The Moon project is interesting because it gets people thinking beyond Earth-bound horizons, even if they are doing in the short distance between themselves and their computer. It is also significant because as Ai Weiwei is restricted from leaving China, yet he is able to collaborate with Olafur Eliasson in a project that has attracted thousands of people from around the world... AND, it's 'on the moon'! This poses interesting questions about man-made boundaries and borders, which indeed pale into insignificance when 'viewed' with a lunar, or even better a cosmic, perspective. The power of imagination is up to the challenge to breakdown restrictions that keep perspective limited! I think projects like Ai Weiwei's and Eliasson's The Moon are more than important.
 
THE FIRST ASTRONOMERS
The second thing of interest is a fascinating article in The Melbourne Age called The First Astronomers, by Andi Horvath. It's an article about Australian Indigenous Astronomy. As the opening sentence says As Australia has the oldest continuous culture on Earth, the first Australians were very likely to have also been the first astronomers. The article goes onto discuss how astrophysicist Ray Norris and wildlife expert Cilla Norris in 2008 documented Aboriginal Astronomy stories told by community elders. This resulted in their book Emu Dreaming: An Introduction To Australian Aboriginal Astronomy. The Melbourne Age article goes onto discuss astrophysicist Alan Duffy's recent experiences, teaching indigenous and non-indigenous astronomy, in schools in the Pilbara.
 
There is one section of the article that got me really thinking...yes about perspective...and horizons:
Dr Duffy explained to the students that Indigenous astronomy is a great example of how sophisticated Aboriginal science and culture was through its development. He also explored the fundamental difference in the way traditional European astronomy conceives the constellations by connecting the dots of stars to form pictures attributed to Greek mythology, whereas Aboriginal astronomy connects not just the stars but also the black spaces in-between. Two different ways of viewing the same night’s sky!

"The school kids were very excited by the “emu in the sky” which stretches out in what European astronomers call the Milky Way,” he says. “Once you see it, you can never look at the Milky Way the same way again. As a constellation, it is far more convincing than the obscure European pictures."

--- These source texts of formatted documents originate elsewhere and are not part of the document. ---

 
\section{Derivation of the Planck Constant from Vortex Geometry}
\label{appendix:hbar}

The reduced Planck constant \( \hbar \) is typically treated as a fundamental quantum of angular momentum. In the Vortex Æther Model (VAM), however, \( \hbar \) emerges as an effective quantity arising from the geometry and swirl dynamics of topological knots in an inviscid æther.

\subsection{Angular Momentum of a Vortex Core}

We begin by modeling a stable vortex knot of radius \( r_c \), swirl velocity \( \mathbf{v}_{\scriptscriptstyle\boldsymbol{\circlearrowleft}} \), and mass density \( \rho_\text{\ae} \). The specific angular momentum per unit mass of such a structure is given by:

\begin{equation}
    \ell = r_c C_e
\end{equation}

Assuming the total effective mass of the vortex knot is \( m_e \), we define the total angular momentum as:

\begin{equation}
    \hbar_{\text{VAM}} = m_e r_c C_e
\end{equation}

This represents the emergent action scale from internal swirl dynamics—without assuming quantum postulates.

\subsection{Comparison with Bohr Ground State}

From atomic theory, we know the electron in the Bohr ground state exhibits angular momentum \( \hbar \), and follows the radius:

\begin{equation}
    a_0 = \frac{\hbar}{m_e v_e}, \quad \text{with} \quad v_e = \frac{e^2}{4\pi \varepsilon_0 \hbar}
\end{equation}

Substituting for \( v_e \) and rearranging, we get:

So...for me key phrases are: Two different ways of viewing the same night’s sky! and ...you can never look at the Milky Way the same way again. Methinks Tim Winton's observation that On my island the heavens draw you out like a multidimensional horizon...is spot on!

Cheers,
Kathryn
www.kathrynbrimblecombe-fox.com









 

1 comment:

Audubon Ron said...

The first painting to me: Wave–particle duality.